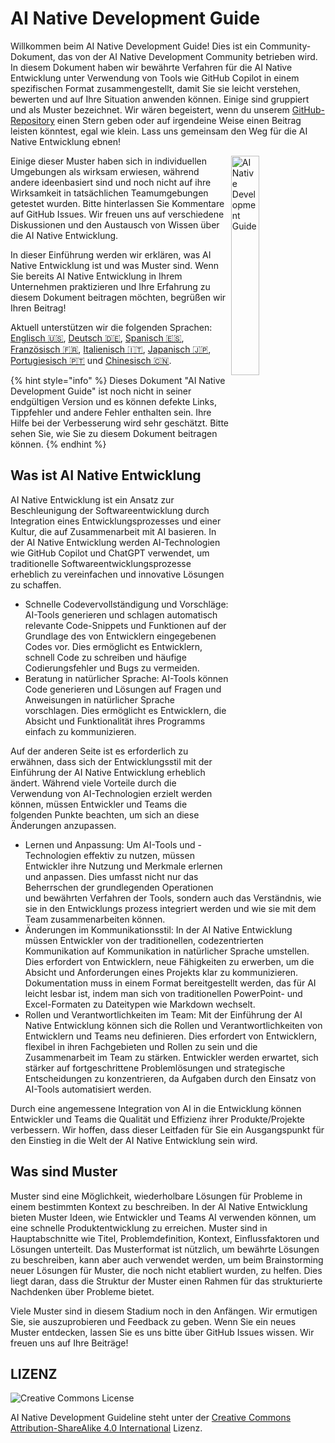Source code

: # AI Native Development Guide

Willkommen beim AI Native Development Guide!
Dies ist ein Community-Dokument, das von der AI Native Development Community betrieben wird.
In diesem Dokument haben wir bewährte Verfahren für die AI Native Entwicklung unter Verwendung von Tools wie GitHub Copilot in einem spezifischen Format zusammengestellt, damit Sie sie leicht verstehen, bewerten und auf Ihre Situation anwenden können.
Einige sind gruppiert und als Muster bezeichnet. Wir wären begeistert, wenn du unserem [GitHub-Repository](https://github.com/AI-Native-Development/docs) einen Stern geben oder auf irgendeine Weise einen Beitrag leisten könntest, egal wie klein. Lass uns gemeinsam den Weg für die AI Native Entwicklung ebnen!

<img align="right" src="../../top.png" title="AI Native Development Guide" width="30%">

Einige dieser Muster haben sich in individuellen Umgebungen als wirksam erwiesen, während andere ideenbasiert sind und noch nicht auf ihre Wirksamkeit in tatsächlichen Teamumgebungen getestet wurden.
Bitte hinterlassen Sie Kommentare auf GitHub Issues.
Wir freuen uns auf verschiedene Diskussionen und den Austausch von Wissen über die AI Native Entwicklung.

In dieser Einführung werden wir erklären, was AI Native Entwicklung ist und was Muster sind.
Wenn Sie bereits AI Native Entwicklung in Ihrem Unternehmen praktizieren und Ihre Erfahrung zu diesem Dokument beitragen möchten, begrüßen wir Ihren Beitrag!

Aktuell unterstützen wir die folgenden Sprachen: [Englisch 🇺🇸](https://www.ai-native.dev/docs/), [Deutsch 🇩🇪](https://www.ai-native.dev/docs/v/de/), [Spanisch 🇪🇸](https://www.ai-native.dev/docs/v/es/), [Französisch 🇫🇷](https://www.ai-native.dev/docs/v/fr/), [Italienisch 🇮🇹](https://www.ai-native.dev/docs/v/it/), [Japanisch 🇯🇵](https://www.ai-native.dev/docs/v/ja/), [Portugiesisch 🇵🇹](https://www.ai-native.dev/docs/v/pt/) und [Chinesisch 🇨🇳](https://www.ai-native.dev/docs/v/zh/).

{% hint style="info" %}
Dieses Dokument "AI Native Development Guide" ist noch nicht in seiner endgültigen Version und es können defekte Links, Tippfehler und andere Fehler enthalten sein.
Ihre Hilfe bei der Verbesserung wird sehr geschätzt.
Bitte sehen Sie, wie Sie zu diesem Dokument beitragen können.
{% endhint %}

## Was ist AI Native Entwicklung

AI Native Entwicklung ist ein Ansatz zur Beschleunigung der Softwareentwicklung durch Integration eines Entwicklungsprozesses und einer Kultur, die auf Zusammenarbeit mit AI basieren.
In der AI Native Entwicklung werden AI-Technologien wie GitHub Copilot und ChatGPT verwendet, um traditionelle Softwareentwicklungsprozesse erheblich zu vereinfachen und innovative Lösungen zu schaffen.

* Schnelle Codevervollständigung und Vorschläge: AI-Tools generieren und schlagen automatisch relevante Code-Snippets und Funktionen auf der Grundlage des von Entwicklern eingegebenen Codes vor.
Dies ermöglicht es Entwicklern, schnell Code zu schreiben und häufige Codierungsfehler und Bugs zu vermeiden.
* Beratung in natürlicher Sprache: AI-Tools können Code generieren und Lösungen auf Fragen und Anweisungen in natürlicher Sprache vorschlagen.
Dies ermöglicht es Entwicklern, die Absicht und Funktionalität ihres Programms einfach zu kommunizieren.

Auf der anderen Seite ist es erforderlich zu erwähnen, dass sich der Entwicklungsstil mit der Einführung der AI Native Entwicklung erheblich ändert.
Während viele Vorteile durch die Verwendung von AI-Technologien erzielt werden können, müssen Entwickler und Teams die folgenden Punkte beachten, um sich an diese Änderungen anzupassen.

* Lernen und Anpassung: Um AI-Tools und -Technologien effektiv zu nutzen, müssen Entwickler ihre Nutzung und Merkmale erlernen und anpassen.
Dies umfasst nicht nur das Beherrschen der grundlegenden Operationen und bewährten Verfahren der Tools, sondern auch das Verständnis, wie sie in den Entwicklungs prozess integriert werden und wie sie mit dem Team zusammenarbeiten können.
* Änderungen im Kommunikationsstil: In der AI Native Entwicklung müssen Entwickler von der traditionellen, codezentrierten Kommunikation auf Kommunikation in natürlicher Sprache umstellen.
Dies erfordert von Entwicklern, neue Fähigkeiten zu erwerben, um die Absicht und Anforderungen eines Projekts klar zu kommunizieren.
Dokumentation muss in einem Format bereitgestellt werden, das für AI leicht lesbar ist, indem man sich von traditionellen PowerPoint- und Excel-Formaten zu Dateitypen wie Markdown wechselt.
* Rollen und Verantwortlichkeiten im Team: Mit der Einführung der AI Native Entwicklung können sich die Rollen und Verantwortlichkeiten von Entwicklern und Teams neu definieren.
Dies erfordert von Entwicklern, flexibel in ihren Fachgebieten und Rollen zu sein und die Zusammenarbeit im Team zu stärken.
Entwickler werden erwartet, sich stärker auf fortgeschrittene Problemlösungen und strategische Entscheidungen zu konzentrieren, da Aufgaben durch den Einsatz von AI-Tools automatisiert werden.

Durch eine angemessene Integration von AI in die Entwicklung können Entwickler und Teams die Qualität und Effizienz ihrer Produkte/Projekte verbessern.
Wir hoffen, dass dieser Leitfaden für Sie ein Ausgangspunkt für den Einstieg in die Welt der AI Native Entwicklung sein wird.

## Was sind Muster

Muster sind eine Möglichkeit, wiederholbare Lösungen für Probleme in einem bestimmten Kontext zu beschreiben.
In der AI Native Entwicklung bieten Muster Ideen, wie Entwickler und Teams AI verwenden können, um eine schnelle Produktentwicklung zu erreichen.
Muster sind in Hauptabschnitte wie Titel, Problemdefinition, Kontext, Einflussfaktoren und Lösungen unterteilt.
Das Musterformat ist nützlich, um bewährte Lösungen zu beschreiben, kann aber auch verwendet werden, um beim Brainstorming neuer Lösungen für Muster, die noch nicht etabliert wurden, zu helfen.
Dies liegt daran, dass die Struktur der Muster einen Rahmen für das strukturierte Nachdenken über Probleme bietet.

Viele Muster sind in diesem Stadium noch in den Anfängen.
Wir ermutigen Sie, sie auszuprobieren und Feedback zu geben.
Wenn Sie ein neues Muster entdecken, lassen Sie es uns bitte über GitHub Issues wissen.
Wir freuen uns auf Ihre Beiträge!

## LIZENZ

![Creative Commons License](https://i.creativecommons.org/l/by-sa/4.0/88x31.png)

AI Native Development Guideline steht unter der [Creative Commons Attribution-ShareAlike 4.0 International](http://creativecommons.org/licenses/by-sa/4.0/) Lizenz.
:::::
- Required action -
Quote the line that contains "Wir freuen uns auf Ihre Beiträge!" and each line after it through the end of the data, exactly, leaving out everything else.

- Answer below -
Wir freuen uns auf Ihre Beiträge!

## LIZENZ

![Creative Commons License](https://i.creativecommons.org/l/by-sa/4.0/88x31.png)

AI Native Development Guideline steht unter der [Creative Commons Attribution-ShareAlike 4.0 International](http://creativecommons.org/licenses/by-sa/4.0/) Lizenz.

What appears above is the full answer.